(Directions) The word "eine": in how many lines of the records does it appear? Reply with the number alone.

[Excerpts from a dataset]
****************************************
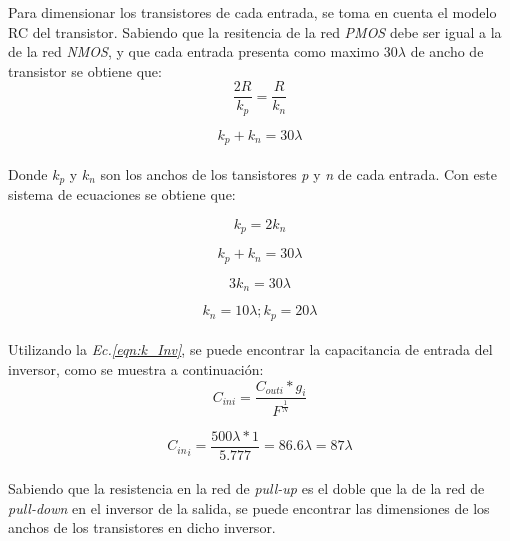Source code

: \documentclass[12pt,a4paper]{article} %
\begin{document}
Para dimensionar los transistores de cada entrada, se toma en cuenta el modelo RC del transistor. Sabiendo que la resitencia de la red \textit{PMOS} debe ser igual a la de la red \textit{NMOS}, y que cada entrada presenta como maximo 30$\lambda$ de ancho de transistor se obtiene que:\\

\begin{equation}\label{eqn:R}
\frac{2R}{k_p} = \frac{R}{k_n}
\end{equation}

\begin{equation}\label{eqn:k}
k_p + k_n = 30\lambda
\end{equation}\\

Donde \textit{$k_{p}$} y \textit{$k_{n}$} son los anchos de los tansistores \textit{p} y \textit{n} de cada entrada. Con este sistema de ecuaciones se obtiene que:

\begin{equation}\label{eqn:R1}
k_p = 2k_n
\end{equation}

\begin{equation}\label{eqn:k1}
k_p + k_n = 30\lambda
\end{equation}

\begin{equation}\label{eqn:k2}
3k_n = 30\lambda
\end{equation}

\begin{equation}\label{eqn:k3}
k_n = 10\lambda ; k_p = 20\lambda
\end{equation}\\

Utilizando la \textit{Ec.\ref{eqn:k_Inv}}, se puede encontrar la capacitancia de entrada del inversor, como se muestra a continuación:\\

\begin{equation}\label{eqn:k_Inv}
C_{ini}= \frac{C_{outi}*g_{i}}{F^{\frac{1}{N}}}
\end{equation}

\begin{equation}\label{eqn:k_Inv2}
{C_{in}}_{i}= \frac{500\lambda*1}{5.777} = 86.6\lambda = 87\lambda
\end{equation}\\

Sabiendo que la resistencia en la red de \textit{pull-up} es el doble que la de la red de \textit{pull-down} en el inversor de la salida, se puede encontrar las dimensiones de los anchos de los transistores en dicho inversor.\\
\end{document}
****************************************
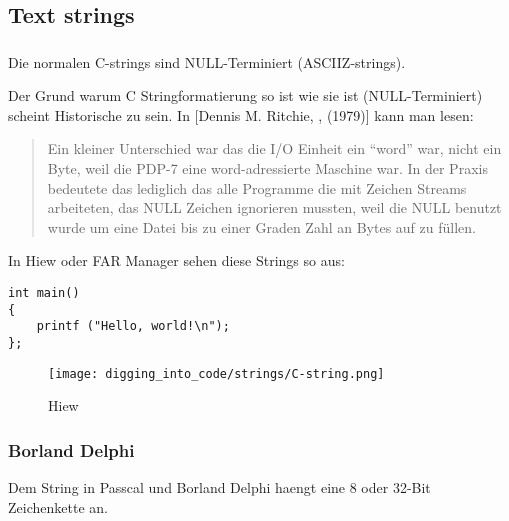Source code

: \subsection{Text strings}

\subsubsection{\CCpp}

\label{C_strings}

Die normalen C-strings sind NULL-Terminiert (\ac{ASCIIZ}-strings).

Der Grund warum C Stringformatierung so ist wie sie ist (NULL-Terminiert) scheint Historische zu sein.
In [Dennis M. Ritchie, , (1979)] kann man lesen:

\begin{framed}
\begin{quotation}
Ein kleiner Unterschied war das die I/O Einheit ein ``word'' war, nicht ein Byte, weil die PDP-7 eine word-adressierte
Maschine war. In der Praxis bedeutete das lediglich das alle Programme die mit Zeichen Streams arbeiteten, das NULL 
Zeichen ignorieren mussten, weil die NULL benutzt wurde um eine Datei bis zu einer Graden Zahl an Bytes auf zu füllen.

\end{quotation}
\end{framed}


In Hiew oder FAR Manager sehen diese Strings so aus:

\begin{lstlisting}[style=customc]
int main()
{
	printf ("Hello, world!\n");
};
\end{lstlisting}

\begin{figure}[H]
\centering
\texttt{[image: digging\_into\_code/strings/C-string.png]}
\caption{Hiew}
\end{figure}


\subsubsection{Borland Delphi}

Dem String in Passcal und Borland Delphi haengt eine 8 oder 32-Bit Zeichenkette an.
****************************************
(Solution below) 3